And I played. I made swords from sticks and forts from rocks. I climbed trees and swung on branches and dangled my legs over steep precipices and jumped off of things that I probably shouldn’t have jumped off. I imagined myself as an astronaut on a distant planet. I pretended to be a hunter on safari. I lifted my voice for the animals as though they were an audience at the opera house.
“Coooeey!” I would holler, which means “Come here” in the language of the Garigal people, the original inhabitants.
I wasn’t unique in any of this, of course. There were lots of kids in the northern suburbs of Sydney who shared my love of adventure and exploration and imagination. We expect this of children. We want them to play this way.

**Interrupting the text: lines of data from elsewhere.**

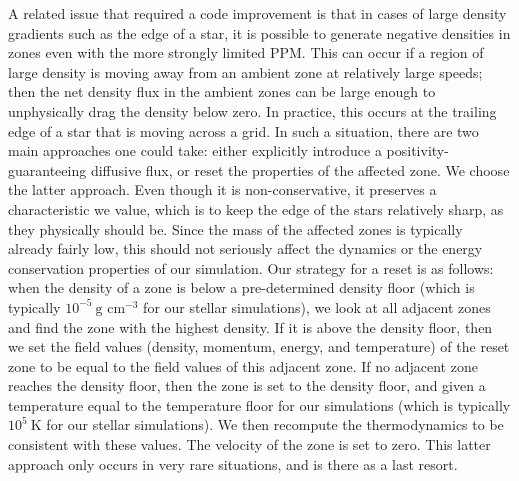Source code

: \documentclass[12pt]{article}
\begin{document}
A related issue that required a code improvement is that in cases of
large density gradients such as the edge of a star, it is possible to
generate negative densities in zones even with the more strongly
limited PPM. This can occur if a region of large density is moving
away from an ambient zone at relatively large speeds; then the net
density flux in the ambient zones can be large enough to unphysically
drag the density below zero. In practice, this occurs at the
trailing edge of a star that is moving across a grid. In such a
situation, there are two main approaches one could take: either
explicitly introduce a positivity-guaranteeing diffusive flux, or
reset the properties of the affected zone. We choose the latter
approach. Even though it is non-conservative, it preserves a
characteristic we value, which is to keep the edge of the stars
relatively sharp, as they physically should be. Since the mass of the
affected zones is typically already fairly low, this should not
seriously affect the dynamics or the energy conservation properties of our
simulation. Our strategy for a reset is as follows: when the density of 
a zone is below a pre-determined density floor (which is typically 
$10^{-5}\ \text{g cm}^{-3}$ for our stellar simulations), we look
at all adjacent zones and find the zone with the highest density.
If it is above the density floor, then we set the field values 
(density, momentum, energy, and temperature) of the
reset zone to be equal to the field values of this 
adjacent zone. If no adjacent zone reaches the density floor, then
the zone is set to the density floor, and given a temperature equal 
to the temperature floor for our simulations (which is typically 
$10^{5}\ \text{K}$ for our stellar simulations). We then recompute 
the thermodynamics to be consistent with these values. The 
velocity of the zone is set to zero. This latter approach only
occurs in very rare situations, and is there as a last resort.
\end{document}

Until, of course, they’re “too old” for that sort of thing. Then we want them to go to school. Then we want them to go to work. To find a partner. To save up. To buy a house.
Because, you know, the clock is ticking.
My grandmother was the first person to tell me that it didn’t have to be that way. Or, I guess, she didn’t tell me so much as show me.
She had grown up in Hungary, where she spent Bohemian summers swimming in the cool waters of Lake Balaton and hiking in the mountains of its northern shore at a holiday resort that catered to actors, painters, and poets. In the winter months, she helped run a hotel in the Buda Hills before the Nazis took it over and converted it to the central command of the Schutzstaffel, or “SS.”
A decade after the war, in the early days of the Soviet occupation, the Communists began to shut down the borders. When her mother tried to cross illegally into Austria, she was caught, arrested, and sentenced to two years in jail and died shortly after. During the Hungarian Uprising in 1956, my grandmother wrote and distributed anti-Communist newsletters in the streets of Budapest. After the revolution was crushed, the Soviets began arresting tens of thousands of dissidents, and she fled to Australia with her son, my father, reasoning that it was the furthest they could get from Europe.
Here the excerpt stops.